3Tand TF-70 and Redington Predator 8wt will keep you under $400 including line and backing. I recently bought this setup and love it.


----------



## eightwt (May 11, 2017)

Be careful, very, very careful. If you should like it, it will grab you and send you down the proverbial rabbit hole. There is just something that goes with that pull with the line in your hand that is so cool. Just more connected to the fish if you will. At least for me. Some good advice above. There are lots of good gear today and if you can hook up with someone to kick start you it would be great. Good luck.


----------



## Backwater (Dec 14, 2014)

I wouldn't get rid of your spinning gear (or other conventional gear) just yet. On days where it just doesn't suit fly fishing, you can break out a spinning rod with artificials and still catch fish, instead of going back to the house. I do that and have no issues with doing that. I recently made a trip up to the Outter Banks, NC and it was 30mph winds the entire time. Broke out my light spinning rod with jigs and I was in business. Caught some nice smaller reds that save the trip from being a bust! So, I think of a fly rod as a tool, just like I do think the same way as my spinning rod.

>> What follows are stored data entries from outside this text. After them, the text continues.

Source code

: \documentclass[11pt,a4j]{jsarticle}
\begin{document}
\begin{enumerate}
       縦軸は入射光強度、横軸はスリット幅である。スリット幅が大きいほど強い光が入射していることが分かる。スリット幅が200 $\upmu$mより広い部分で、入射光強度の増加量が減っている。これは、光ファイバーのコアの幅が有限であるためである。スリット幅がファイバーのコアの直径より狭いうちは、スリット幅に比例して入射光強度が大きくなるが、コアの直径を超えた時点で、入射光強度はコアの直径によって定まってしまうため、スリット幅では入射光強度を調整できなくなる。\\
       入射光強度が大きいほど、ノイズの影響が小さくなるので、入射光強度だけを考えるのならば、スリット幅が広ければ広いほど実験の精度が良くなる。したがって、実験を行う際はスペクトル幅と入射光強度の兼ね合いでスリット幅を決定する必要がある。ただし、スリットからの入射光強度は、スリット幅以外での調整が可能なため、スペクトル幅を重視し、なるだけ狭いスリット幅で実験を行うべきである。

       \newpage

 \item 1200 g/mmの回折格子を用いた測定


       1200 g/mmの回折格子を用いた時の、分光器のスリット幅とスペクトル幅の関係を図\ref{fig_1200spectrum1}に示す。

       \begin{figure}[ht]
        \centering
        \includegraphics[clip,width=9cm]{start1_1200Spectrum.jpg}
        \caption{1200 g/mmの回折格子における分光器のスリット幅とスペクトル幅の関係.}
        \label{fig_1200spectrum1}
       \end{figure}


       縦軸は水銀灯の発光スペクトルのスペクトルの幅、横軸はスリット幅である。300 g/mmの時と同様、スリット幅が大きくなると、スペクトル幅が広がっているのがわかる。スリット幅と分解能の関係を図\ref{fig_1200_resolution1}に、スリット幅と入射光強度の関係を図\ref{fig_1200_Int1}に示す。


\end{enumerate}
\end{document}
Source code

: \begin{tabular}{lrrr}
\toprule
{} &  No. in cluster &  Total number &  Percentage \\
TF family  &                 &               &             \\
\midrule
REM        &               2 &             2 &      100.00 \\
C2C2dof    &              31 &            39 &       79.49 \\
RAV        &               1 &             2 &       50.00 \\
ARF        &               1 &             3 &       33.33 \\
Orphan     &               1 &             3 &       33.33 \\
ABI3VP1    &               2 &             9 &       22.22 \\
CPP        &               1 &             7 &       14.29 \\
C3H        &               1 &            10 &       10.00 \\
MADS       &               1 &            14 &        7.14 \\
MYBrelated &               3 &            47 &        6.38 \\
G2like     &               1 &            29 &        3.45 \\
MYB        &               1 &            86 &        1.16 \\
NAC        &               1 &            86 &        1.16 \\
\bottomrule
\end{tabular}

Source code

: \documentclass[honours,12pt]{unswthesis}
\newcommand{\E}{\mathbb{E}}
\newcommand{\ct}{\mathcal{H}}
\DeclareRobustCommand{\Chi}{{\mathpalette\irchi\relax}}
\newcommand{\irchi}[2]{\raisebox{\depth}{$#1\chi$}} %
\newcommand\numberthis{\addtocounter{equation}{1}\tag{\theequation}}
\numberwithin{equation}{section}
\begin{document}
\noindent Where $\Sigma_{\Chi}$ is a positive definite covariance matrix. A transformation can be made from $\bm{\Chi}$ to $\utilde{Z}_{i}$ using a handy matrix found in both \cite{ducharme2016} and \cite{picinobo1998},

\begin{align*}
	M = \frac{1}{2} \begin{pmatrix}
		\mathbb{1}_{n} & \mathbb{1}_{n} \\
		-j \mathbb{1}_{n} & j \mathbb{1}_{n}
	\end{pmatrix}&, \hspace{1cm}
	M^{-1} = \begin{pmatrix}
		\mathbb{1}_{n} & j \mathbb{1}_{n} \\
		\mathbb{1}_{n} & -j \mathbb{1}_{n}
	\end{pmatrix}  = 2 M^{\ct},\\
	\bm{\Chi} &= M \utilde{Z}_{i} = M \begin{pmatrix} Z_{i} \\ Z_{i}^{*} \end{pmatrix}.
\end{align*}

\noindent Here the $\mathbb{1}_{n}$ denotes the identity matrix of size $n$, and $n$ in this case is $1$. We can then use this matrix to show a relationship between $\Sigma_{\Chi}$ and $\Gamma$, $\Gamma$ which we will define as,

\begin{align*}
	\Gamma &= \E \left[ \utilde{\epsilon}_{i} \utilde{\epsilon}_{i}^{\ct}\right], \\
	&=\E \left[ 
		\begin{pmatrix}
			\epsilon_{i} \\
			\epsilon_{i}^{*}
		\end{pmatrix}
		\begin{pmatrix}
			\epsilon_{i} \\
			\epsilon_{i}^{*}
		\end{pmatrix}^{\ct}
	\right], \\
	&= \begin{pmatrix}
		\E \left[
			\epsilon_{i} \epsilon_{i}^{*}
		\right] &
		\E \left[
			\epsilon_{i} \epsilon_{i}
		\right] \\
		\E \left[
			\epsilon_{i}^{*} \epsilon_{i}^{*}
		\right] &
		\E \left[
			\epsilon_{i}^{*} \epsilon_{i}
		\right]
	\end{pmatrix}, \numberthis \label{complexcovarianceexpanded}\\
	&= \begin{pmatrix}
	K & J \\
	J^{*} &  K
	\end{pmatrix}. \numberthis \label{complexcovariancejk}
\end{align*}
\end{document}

Though I prefer to catch fish on my fly rod(s), I prefer to fish regardless of conditions, whether it's too deep, or too windy or current moving too fast, etc. and can only use a spinning rod or bait caster over a fly rod.

That being said, I love to fly fish and it is in fact addictive for me (and every aspect of it!).

For a 1st timer, I wouldn't recommend the BVK, since it's a very fast rod and beginners tend to struggle with it. Instead, I'd pick up a TFO NXT combo with the upgraded large arbor reel they package with it, with backing and their orange fly line. The line matches that rod just fine. I'd recommend getting it in a 8wt, unless you are strickly fishing freshwater, then get the 5wt. (5 if you are doing more freshwater and ultra light saltwater, 8 if you are focusing on all around saltwater). The NTX has a nice feel to the rod and you can actually "feel" the rod load, which is important for newbies. The orange line will help you to "see" the fly line and your loops, which is also important for newbies. The kit has everything you need to get started fly fishing for $229 (rod, reel, fly line, backing and leader).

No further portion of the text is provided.